_EXERCISE REQUIREMENTS_:
What lines of the material below include the string "available"? Copy all of them.

----- SOURCE DATA

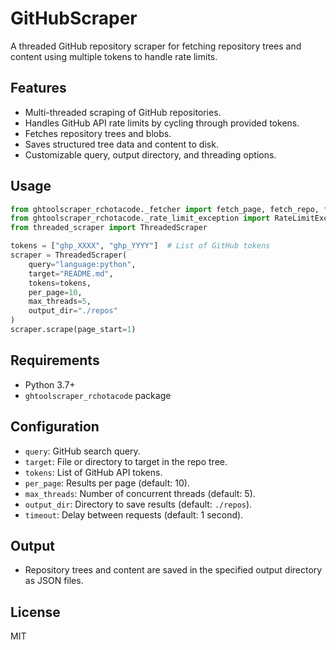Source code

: # GitHubScraper

A threaded GitHub repository scraper for fetching repository trees and content using multiple tokens to handle rate limits.

## Features

- Multi-threaded scraping of GitHub repositories.
- Handles GitHub API rate limits by cycling through provided tokens.
- Fetches repository trees and blobs.
- Saves structured tree data and content to disk.
- Customizable query, output directory, and threading options.

## Usage

```python
from ghtoolscraper_rchotacode._fetcher import fetch_page, fetch_repo, fetch_content
from ghtoolscraper_rchotacode._rate_limit_exception import RateLimitException
from threaded_scraper import ThreadedScraper

tokens = ["ghp_XXXX", "ghp_YYYY"]  # List of GitHub tokens
scraper = ThreadedScraper(
    query="language:python",
    target="README.md",
    tokens=tokens,
    per_page=10,
    max_threads=5,
    output_dir="./repos"
)
scraper.scrape(page_start=1)
```

## Requirements

- Python 3.7+
- `ghtoolscraper_rchotacode` package

## Configuration

- `query`: GitHub search query.
- `target`: File or directory to target in the repo tree.
- `tokens`: List of GitHub API tokens.
- `per_page`: Results per page (default: 10).
- `max_threads`: Number of concurrent threads (default: 5).
- `output_dir`: Directory to save results (default: `./repos`).
- `timeout`: Delay between requests (default: 1 second).

## Output

- Repository trees and content are saved in the specified output directory as JSON files.

## License

MIT
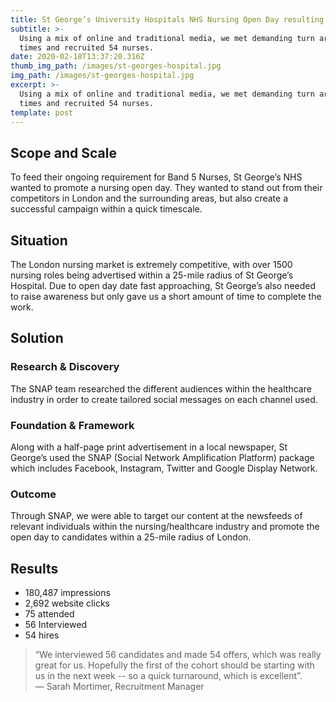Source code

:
 ```yaml
---
title: St George’s University Hospitals NHS Nursing Open Day resulting in 54 offers
subtitle: >-
  Using a mix of online and traditional media, we met demanding turn around
  times and recruited 54 nurses.
date: 2020-02-18T13:37:20.316Z
thumb_img_path: /images/st-georges-hospital.jpg
img_path: /images/st-georges-hospital.jpg
excerpt: >-
  Using a mix of online and traditional media, we met demanding turn around
  times and recruited 54 nurses.
template: post
---
```

## Scope and Scale

To feed their ongoing requirement for Band 5 Nurses, St George’s NHS wanted to promote a nursing open day. They wanted to stand out from their competitors in London and the surrounding areas, but also create a successful campaign within a quick timescale. 

## Situation

The London nursing market is extremely competitive, with over 1500 nursing roles being advertised within a 25-mile radius of St George’s Hospital. Due to open day date fast approaching, St George’s also needed to raise awareness but only gave us a short amount of time to complete the work.

## Solution

### Research & Discovery

The SNAP team researched the different audiences within the healthcare industry in order to create tailored social messages on each channel used. 

### Foundation & Framework

Along with a half-page print advertisement in a local newspaper, St George’s used the SNAP (Social Network Amplification Platform) package which includes Facebook, Instagram, Twitter and Google Display Network. 

### Outcome 

Through SNAP, we were able to target our content at the newsfeeds of relevant individuals within the nursing/healthcare industry and promote the open day to candidates within a 25-mile radius of London.

## Results

* 180,487 impressions
* 2,692 website clicks
* 75 attended
* 56 Interviewed
* 54 hires 

> “We interviewed 56 candidates and made 54 offers, which was really great for us. Hopefully the first of the cohort should be starting with us in the next week -- so a quick turnaround, which is excellent”. \
> — Sarah Mortimer, Recruitment Manager
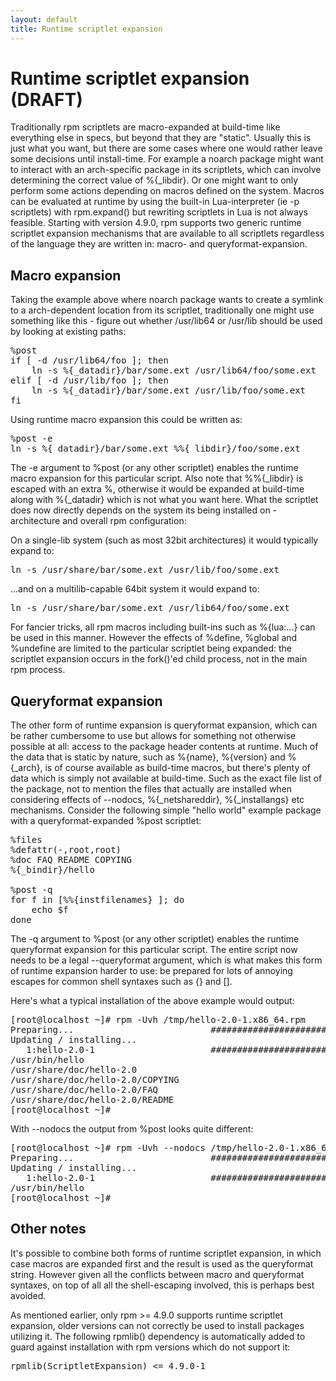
 ```yaml
---
layout: default
title: Runtime scriptlet expansion
---
```

# Runtime scriptlet expansion (DRAFT)

Traditionally rpm scriptlets are macro-expanded at build-time like everything else in specs, but beyond that they are "static". Usually this is just what you want, but there are some cases where one would rather leave some decisions until install-time. For example a noarch package might want to interact with an arch-specific package in its scriptlets, which can involve determining the correct value of %{_libdir}. Or one might want to only perform some actions depending on macros defined on the system. Macros can be evaluated at runtime by using the built-in Lua-interpreter (ie -p <lua> scriptlets) with rpm.expand() but rewriting scriptlets in Lua is not always feasible. Starting with version 4.9.0, rpm supports two generic runtime scriptlet expansion mechanisms that are available to all scriptlets regardless of the language they are written in: macro- and queryformat-expansion.

## Macro expansion

Taking the example above where noarch package wants to create a symlink to a arch-dependent location from its scriptlet, traditionally one might use something like this - figure out whether /usr/lib64 or /usr/lib should be used by looking at existing paths:
<pre>
%post
if [ -d /usr/lib64/foo ]; then
    ln -s %{_datadir}/bar/some.ext /usr/lib64/foo/some.ext
elif [ -d /usr/lib/foo ]; then
    ln -s %{_datadir}/bar/some.ext /usr/lib/foo/some.ext
fi
</pre>

Using runtime macro expansion this could be written as:
<pre>
%post -e
ln -s %{_datadir}/bar/some.ext %%{_libdir}/foo/some.ext
</pre>

The -e argument to %post (or any other scriptlet) enables the runtime macro expansion for this particular script. Also note that %%{_libdir} is escaped with an extra %, otherwise it would be expanded at build-time along with %{_datadir} which is not what you want here. What the scriptlet does now directly depends on the system its being installed on - architecture and overall rpm configuration:

On a single-lib system (such as most 32bit architectures) it would typically expand to:
<pre>
ln -s /usr/share/bar/some.ext /usr/lib/foo/some.ext
</pre>
...and on a multilib-capable 64bit system it would expand to:
<pre>
ln -s /usr/share/bar/some.ext /usr/lib64/foo/some.ext
</pre>
For fancier tricks, all rpm macros including built-ins such as %{lua:...} can be used in this manner. However the effects of %define, %global and %undefine are limited to the particular scriptlet being expanded: the scriptlet expansion occurs in the fork()'ed child process, not in the main rpm process.

## Queryformat expansion

The other form of runtime expansion is queryformat expansion, which can be rather cumbersome to use but allows for something not otherwise possible at all: access to the package header contents at runtime. Much of the data that is static by nature, such as %{name}, %{version} and %{_arch}, is of course available as build-time macros, but there's plenty of data which is simply not available at build-time. Such as the exact file list of the package, not to mention the files that actually are installed when considering effects of --nodocs, %{_netshareddir}, %{_installangs} etc mechanisms. Consider the following simple "hello world" example package with a queryformat-expanded %post scriptlet:
<pre>
%files
%defattr(-,root,root)
%doc FAQ README COPYING
%{_bindir}/hello

%post -q
for f in [%%{instfilenames} ]; do
    echo $f
done
</pre>
The -q argument to %post (or any other scriptlet) enables the runtime queryformat expansion for this particular script. The entire script now needs to be a legal --queryformat argument, which is what makes this form of runtime expansion harder to use: be prepared for lots of annoying escapes for common shell syntaxes such as {} and [].

Here's what a typical installation of the above example would output:
<pre>
[root@localhost ~]# rpm -Uvh /tmp/hello-2.0-1.x86_64.rpm 
Preparing...                          ################################# [100%]
Updating / installing...
   1:hello-2.0-1                      ################################# [100%]
/usr/bin/hello
/usr/share/doc/hello-2.0
/usr/share/doc/hello-2.0/COPYING
/usr/share/doc/hello-2.0/FAQ
/usr/share/doc/hello-2.0/README
[root@localhost ~]#
</pre>
With --nodocs the output from %post looks quite different:
<pre>
[root@localhost ~]# rpm -Uvh --nodocs /tmp/hello-2.0-1.x86_64.rpm 
Preparing...                          ################################# [100%]
Updating / installing...
   1:hello-2.0-1                      ################################# [100%]
/usr/bin/hello
[root@localhost ~]# 
</pre>

## Other notes

It's possible to combine both forms of runtime scriptlet expansion, in which case macros are expanded first and the result is used as the queryformat string. However given all the conflicts between macro and queryformat syntaxes, on top of all all the shell-escaping involved, this is perhaps best avoided.

As mentioned earlier, only rpm >= 4.9.0 supports runtime scriptlet expansion, older versions can not correctly be used to install packages utilizing it. The following rpmlib() dependency is automatically added to guard against installation with rpm versions which do not support it:

<pre>
rpmlib(ScriptletExpansion) <= 4.9.0-1
</pre>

----------

_SOLUTION_:
Traditionally rpm scriptlets are macro-expanded at build-time like everything else in specs, but beyond that they are "static". Usually this is just what you want, but there are some cases where one would rather leave some decisions until install-time. For example a noarch package might want to interact with an arch-specific package in its scriptlets, which can involve determining the correct value of %{_libdir}. Or one might want to only perform some actions depending on macros defined on the system. Macros can be evaluated at runtime by using the built-in Lua-interpreter (ie -p <lua> scriptlets) with rpm.expand() but rewriting scriptlets in Lua is not always feasible. Starting with version 4.9.0, rpm supports two generic runtime scriptlet expansion mechanisms that are available to all scriptlets regardless of the language they are written in: macro- and queryformat-expansion.
The other form of runtime expansion is queryformat expansion, which can be rather cumbersome to use but allows for something not otherwise possible at all: access to the package header contents at runtime. Much of the data that is static by nature, such as %{name}, %{version} and %{_arch}, is of course available as build-time macros, but there's plenty of data which is simply not available at build-time. Such as the exact file list of the package, not to mention the files that actually are installed when considering effects of --nodocs, %{_netshareddir}, %{_installangs} etc mechanisms. Consider the following simple "hello world" example package with a queryformat-expanded %post scriptlet:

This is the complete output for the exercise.